Günümüzde yine modern tıptaki gelişmeler ışığında, trombolitik ilaçlara bağlı çok az da olsa görülen kanama yan etkisinin azaltılması, ya da pıhtı eritici ilaç kullanımı riskli olabilecek yakın zamanda major cerrahi ya da nörolojik olay geçiren hastalarda tercih edilecek; trombolitik ilaç kullanılmadan çalışan sistemler ve kateterler geliştirilmiştir. Bu güncel “Mekanik Trombektomi” yöntemleri ile akciğerdeki pıhtılar, anjiografi eşliğinde çalışan aspirasyon kateterleri yoluyla, direk yüksek bir rotasyonel kuvvetle aspire edilir ve akciğer atardamarı pıhtıdan temizlenir.

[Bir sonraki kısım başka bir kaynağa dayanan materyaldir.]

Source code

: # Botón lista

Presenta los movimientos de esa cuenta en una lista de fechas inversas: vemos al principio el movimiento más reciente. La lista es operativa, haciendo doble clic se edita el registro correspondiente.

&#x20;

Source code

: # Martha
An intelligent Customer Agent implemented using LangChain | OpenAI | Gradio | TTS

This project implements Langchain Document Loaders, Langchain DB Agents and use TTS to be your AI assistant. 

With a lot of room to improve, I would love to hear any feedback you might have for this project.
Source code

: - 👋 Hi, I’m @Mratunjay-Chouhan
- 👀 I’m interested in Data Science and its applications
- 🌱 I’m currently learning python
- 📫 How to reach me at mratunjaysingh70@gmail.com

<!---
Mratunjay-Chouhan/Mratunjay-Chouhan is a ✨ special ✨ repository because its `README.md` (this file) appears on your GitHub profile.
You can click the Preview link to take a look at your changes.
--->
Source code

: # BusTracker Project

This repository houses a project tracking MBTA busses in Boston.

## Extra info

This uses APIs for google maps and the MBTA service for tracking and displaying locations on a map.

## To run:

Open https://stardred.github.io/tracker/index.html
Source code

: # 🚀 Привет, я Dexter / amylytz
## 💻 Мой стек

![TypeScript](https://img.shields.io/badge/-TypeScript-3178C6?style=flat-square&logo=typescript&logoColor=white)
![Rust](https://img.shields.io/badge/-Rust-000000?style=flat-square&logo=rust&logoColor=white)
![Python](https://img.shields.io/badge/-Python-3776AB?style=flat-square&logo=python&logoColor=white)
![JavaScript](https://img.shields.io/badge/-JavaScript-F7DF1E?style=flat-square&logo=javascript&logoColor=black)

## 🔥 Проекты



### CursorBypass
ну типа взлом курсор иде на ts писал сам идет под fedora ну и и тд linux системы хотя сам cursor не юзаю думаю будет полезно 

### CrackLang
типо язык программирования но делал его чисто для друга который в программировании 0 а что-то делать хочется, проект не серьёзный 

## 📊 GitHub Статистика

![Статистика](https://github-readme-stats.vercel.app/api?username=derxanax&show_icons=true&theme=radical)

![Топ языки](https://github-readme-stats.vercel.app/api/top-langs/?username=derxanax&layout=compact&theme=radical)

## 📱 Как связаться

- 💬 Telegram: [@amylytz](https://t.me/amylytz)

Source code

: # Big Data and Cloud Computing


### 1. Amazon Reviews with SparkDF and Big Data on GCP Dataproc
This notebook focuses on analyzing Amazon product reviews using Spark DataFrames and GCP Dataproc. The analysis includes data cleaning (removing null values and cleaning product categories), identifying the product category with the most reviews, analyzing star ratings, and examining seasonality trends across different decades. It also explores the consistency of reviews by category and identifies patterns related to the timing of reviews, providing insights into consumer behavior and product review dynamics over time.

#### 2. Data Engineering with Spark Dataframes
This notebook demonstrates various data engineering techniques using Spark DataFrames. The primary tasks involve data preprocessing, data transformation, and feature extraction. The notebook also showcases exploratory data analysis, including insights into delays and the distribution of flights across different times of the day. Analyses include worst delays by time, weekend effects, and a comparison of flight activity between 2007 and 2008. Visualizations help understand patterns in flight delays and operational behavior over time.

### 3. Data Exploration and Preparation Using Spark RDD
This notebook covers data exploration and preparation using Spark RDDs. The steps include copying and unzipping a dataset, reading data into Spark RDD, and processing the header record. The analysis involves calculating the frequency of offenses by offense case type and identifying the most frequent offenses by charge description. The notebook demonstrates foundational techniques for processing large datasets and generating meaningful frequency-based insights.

Derin ven trombozundaki tedaviden farklı olarak, hastanın kasık toplardamarından girişim yapılır, klavuz tel ile kalp içinden geçilerek, pıhtı ile tıkalı akciğer atardamarına ulaşılır. Kullanılan kateterin özelliğine göre, ses dalgası ve pıhtı eritici ilaç kombinasyonu ile pıhtı eritilir (EKOS Acoustic Pulse Thrombolysis) ya da aspirasyon sistemleri ile pıhtı mekanik olarak dolaşımdan uzaklaştırılır. Bazen akciğerin ufak dallarına ulaşan pıhtılarında eritilmesi amaçlı, kateter akciğer atardamarına içinde bırakılır ve düşük doz pıhtı eritici ilaç infüzyonuna yoğun bakımda devam edilir.

Özellikle yüksek riskli (Masif) akciğer embolisi ile kalp durması ya da kardiyojenik şok ile başvuran, hayati riski yüksek olan hastalarda en hızlı şekilde akciğer atardamarını total tıkayan pıhtıyı dolaşımdan uzaklaştırmak ve sağ kalpteki yüklenme bulgularını geri döndürmek hayat kurtarıcıdır. Bu nedenle şok durumunda gelen hastalarda, öncelikle durumu kalp ve akciğer açısından stabilize edebilmek ve girişimsel tedavi için zaman kazanabilmek adına, hasta ECMO (Extracorporeal Membran Oksijeneratör) denilen yapay kalp & akciğer destek sistemine bağlanır.

Günümüzde mobil ECMO cihazları ile ambulans ya da helikopter ile kritik durumdaki hastalara ulaşılabilmekte ve hastaneye ulaşana kadar sağlanan geçici kalp & akciğer desteği ile dolaşımın devamı sağlanmakta ve beyin ölümü engellenebilmektedir.

Yüksek riski akciğer embolisi ile gelen, kardiyak şok durumunda, kalbi durmuş ve yeniden canlandırılmış haldeki hastalarda, ancak ECMO ile kalp akciğer fonksiyonları stabilize edildikten sonra, planlanan anjiografik işlem uygulanabilir. Özellikle medikal tedaviye yanıt vermeyen ve sık kalp durması gerçekleşen, hayat kaybının çok yüksek olduğu hastalarda, perkütan yolla, kasık damarlarından uygulanan Arteriyo-Venöz ECMO sistemi hayat kurtarıcıdır. Şok durumunda gelen yüksek riskli akciğer embolisi hastalarında, yüksek vakum etkisiyle pıhtıyı dakikalar içinde damardan söküp atabilen “mekanik aspirasyon trombektomi” kateterleri (Flowtriever, Indigo vb.) ile çok hızlı tedavi yapılıp hastaların hayatları kurtarılabilmektedir.